- PROBLEM -
Check every line of the data below for the word "core". Copy the ones that have it.

Plain-text document sources
------------------------------------------------------------

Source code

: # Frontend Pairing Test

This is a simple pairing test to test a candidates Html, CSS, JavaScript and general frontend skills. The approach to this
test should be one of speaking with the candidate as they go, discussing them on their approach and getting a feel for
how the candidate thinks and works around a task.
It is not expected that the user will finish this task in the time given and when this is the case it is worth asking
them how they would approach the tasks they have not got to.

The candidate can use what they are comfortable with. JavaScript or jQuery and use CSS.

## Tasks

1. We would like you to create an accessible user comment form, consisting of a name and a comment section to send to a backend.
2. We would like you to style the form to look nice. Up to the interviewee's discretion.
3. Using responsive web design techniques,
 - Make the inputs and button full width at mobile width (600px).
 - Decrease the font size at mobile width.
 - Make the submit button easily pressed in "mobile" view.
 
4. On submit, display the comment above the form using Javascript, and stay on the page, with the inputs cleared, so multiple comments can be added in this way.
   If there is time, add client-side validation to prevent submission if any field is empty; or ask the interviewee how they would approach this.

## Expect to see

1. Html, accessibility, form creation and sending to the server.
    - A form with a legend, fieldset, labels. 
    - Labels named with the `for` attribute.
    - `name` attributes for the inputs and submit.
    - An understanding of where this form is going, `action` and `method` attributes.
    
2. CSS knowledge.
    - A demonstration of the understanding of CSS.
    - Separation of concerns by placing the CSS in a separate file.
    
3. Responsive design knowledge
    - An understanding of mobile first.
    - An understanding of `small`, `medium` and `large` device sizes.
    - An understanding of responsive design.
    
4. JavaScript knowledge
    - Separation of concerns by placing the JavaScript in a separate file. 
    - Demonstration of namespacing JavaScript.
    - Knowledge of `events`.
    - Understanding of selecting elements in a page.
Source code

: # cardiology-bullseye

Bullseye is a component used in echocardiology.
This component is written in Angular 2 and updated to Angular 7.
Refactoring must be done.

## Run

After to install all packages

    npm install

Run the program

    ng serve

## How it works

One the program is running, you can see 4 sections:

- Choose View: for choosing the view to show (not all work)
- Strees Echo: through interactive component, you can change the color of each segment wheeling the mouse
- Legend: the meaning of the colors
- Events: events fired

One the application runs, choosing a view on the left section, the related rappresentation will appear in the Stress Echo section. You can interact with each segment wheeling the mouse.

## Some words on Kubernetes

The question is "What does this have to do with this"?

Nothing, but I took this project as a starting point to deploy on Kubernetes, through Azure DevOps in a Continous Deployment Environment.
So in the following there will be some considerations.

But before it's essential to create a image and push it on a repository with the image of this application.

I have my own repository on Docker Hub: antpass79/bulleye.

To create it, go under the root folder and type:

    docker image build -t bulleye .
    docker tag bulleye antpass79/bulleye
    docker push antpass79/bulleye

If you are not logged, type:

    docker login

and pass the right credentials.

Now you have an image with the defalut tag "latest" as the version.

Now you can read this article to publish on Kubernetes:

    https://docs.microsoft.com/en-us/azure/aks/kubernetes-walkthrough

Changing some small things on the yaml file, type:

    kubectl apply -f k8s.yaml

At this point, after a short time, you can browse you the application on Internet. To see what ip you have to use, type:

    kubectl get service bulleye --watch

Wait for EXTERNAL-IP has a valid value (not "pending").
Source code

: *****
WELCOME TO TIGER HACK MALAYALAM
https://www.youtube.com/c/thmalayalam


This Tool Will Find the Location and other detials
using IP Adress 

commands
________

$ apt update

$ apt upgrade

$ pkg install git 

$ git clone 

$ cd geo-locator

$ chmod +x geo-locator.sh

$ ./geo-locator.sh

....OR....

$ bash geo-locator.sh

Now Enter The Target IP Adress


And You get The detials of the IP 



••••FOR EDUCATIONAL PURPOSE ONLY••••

------------------------------------------------------------

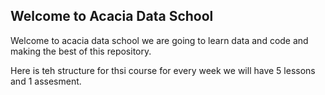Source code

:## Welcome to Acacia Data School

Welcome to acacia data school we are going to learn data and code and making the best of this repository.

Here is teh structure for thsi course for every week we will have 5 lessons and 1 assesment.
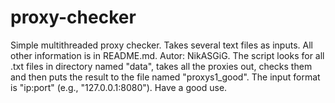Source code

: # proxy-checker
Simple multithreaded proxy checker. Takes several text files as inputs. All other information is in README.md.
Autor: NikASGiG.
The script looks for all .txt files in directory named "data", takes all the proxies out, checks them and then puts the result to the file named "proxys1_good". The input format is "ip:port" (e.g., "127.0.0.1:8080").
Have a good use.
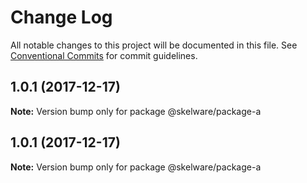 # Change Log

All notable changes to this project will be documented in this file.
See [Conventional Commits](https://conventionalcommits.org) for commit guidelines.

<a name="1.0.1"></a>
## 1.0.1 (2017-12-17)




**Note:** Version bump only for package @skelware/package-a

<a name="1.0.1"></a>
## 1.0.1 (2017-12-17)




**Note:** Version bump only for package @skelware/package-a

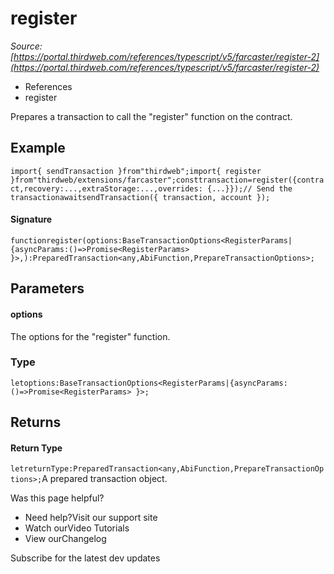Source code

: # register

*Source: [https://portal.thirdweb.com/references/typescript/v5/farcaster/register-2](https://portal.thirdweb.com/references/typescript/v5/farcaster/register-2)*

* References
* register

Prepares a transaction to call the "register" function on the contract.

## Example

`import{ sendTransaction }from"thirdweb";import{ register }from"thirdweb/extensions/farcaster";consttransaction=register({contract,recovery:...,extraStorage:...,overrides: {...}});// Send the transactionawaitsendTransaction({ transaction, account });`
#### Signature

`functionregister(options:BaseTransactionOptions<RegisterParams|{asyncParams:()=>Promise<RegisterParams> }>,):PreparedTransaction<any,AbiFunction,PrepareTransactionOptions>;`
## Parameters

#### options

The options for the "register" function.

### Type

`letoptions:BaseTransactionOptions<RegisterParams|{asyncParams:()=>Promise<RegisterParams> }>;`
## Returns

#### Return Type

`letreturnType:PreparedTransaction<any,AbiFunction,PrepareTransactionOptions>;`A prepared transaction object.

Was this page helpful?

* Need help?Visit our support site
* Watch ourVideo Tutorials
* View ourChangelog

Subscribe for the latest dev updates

------------------------------------------------------------

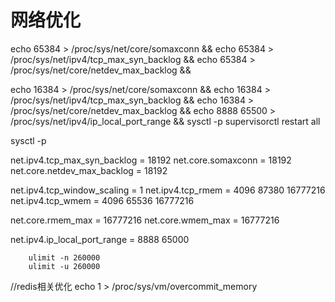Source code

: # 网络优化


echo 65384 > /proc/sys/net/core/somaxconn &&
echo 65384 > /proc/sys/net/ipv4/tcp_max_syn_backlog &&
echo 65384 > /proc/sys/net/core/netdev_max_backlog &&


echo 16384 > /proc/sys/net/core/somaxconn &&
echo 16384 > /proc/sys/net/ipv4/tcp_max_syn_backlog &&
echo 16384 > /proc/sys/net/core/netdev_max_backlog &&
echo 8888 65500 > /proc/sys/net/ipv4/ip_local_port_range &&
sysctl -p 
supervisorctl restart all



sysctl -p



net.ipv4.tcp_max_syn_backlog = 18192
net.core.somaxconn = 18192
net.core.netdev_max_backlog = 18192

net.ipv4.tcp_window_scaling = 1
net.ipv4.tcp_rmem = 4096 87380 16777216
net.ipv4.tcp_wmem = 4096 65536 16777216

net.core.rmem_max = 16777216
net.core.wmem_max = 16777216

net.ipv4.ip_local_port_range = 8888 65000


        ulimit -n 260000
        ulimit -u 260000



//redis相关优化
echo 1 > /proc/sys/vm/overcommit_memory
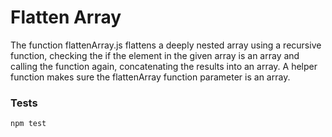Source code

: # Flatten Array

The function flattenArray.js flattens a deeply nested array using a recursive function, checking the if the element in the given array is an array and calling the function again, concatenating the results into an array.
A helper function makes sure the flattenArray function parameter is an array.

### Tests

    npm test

------------------------------------------------------------

- WORKED SOLUTION -
echo 65384 > /proc/sys/net/core/somaxconn &&
echo 65384 > /proc/sys/net/core/netdev_max_backlog &&
echo 16384 > /proc/sys/net/core/somaxconn &&
echo 16384 > /proc/sys/net/core/netdev_max_backlog &&
net.core.somaxconn = 18192
net.core.netdev_max_backlog = 18192
net.core.rmem_max = 16777216
net.core.wmem_max = 16777216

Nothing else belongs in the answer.